-- Description of the task --
Exactly as given, restate each record that follows.

*** Opening Records provided ***

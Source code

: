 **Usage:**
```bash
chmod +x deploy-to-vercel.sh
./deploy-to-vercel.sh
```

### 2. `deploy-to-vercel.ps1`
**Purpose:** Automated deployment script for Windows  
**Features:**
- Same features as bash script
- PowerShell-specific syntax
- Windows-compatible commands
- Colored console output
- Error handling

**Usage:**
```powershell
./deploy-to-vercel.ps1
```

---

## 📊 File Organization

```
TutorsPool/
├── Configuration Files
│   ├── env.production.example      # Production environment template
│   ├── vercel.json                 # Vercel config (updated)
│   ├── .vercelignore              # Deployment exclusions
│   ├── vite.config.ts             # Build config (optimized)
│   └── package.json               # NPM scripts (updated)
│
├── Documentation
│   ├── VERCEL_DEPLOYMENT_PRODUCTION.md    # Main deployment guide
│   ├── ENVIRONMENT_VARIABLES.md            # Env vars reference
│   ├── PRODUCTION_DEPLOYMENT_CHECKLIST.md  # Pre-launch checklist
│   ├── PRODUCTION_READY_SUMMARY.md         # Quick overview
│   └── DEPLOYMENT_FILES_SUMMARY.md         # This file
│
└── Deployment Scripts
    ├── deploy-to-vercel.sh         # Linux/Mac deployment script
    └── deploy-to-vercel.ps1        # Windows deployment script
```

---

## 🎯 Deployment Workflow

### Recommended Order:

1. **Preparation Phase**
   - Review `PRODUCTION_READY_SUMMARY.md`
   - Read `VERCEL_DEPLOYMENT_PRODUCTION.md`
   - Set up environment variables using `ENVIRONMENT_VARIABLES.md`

*** Closing Records provided ***

-- Solution for this exercise --
Source code

: **Usage:**
```bash
chmod +x deploy-to-vercel.sh
./deploy-to-vercel.sh
```

### 2. `deploy-to-vercel.ps1`
**Purpose:** Automated deployment script for Windows  
**Features:**
- Same features as bash script
- PowerShell-specific syntax
- Windows-compatible commands
- Colored console output
- Error handling

**Usage:**
```powershell
./deploy-to-vercel.ps1
```

---

## 📊 File Organization

```
TutorsPool/
├── Configuration Files
│   ├── env.production.example      # Production environment template
│   ├── vercel.json                 # Vercel config (updated)
│   ├── .vercelignore              # Deployment exclusions
│   ├── vite.config.ts             # Build config (optimized)
│   └── package.json               # NPM scripts (updated)
│
├── Documentation
│   ├── VERCEL_DEPLOYMENT_PRODUCTION.md    # Main deployment guide
│   ├── ENVIRONMENT_VARIABLES.md            # Env vars reference
│   ├── PRODUCTION_DEPLOYMENT_CHECKLIST.md  # Pre-launch checklist
│   ├── PRODUCTION_READY_SUMMARY.md         # Quick overview
│   └── DEPLOYMENT_FILES_SUMMARY.md         # This file
│
└── Deployment Scripts
    ├── deploy-to-vercel.sh         # Linux/Mac deployment script
    └── deploy-to-vercel.ps1        # Windows deployment script
```

---

## 🎯 Deployment Workflow

### Recommended Order:

1. **Preparation Phase**
   - Review `PRODUCTION_READY_SUMMARY.md`
   - Read `VERCEL_DEPLOYMENT_PRODUCTION.md`
   - Set up environment variables using `ENVIRONMENT_VARIABLES.md`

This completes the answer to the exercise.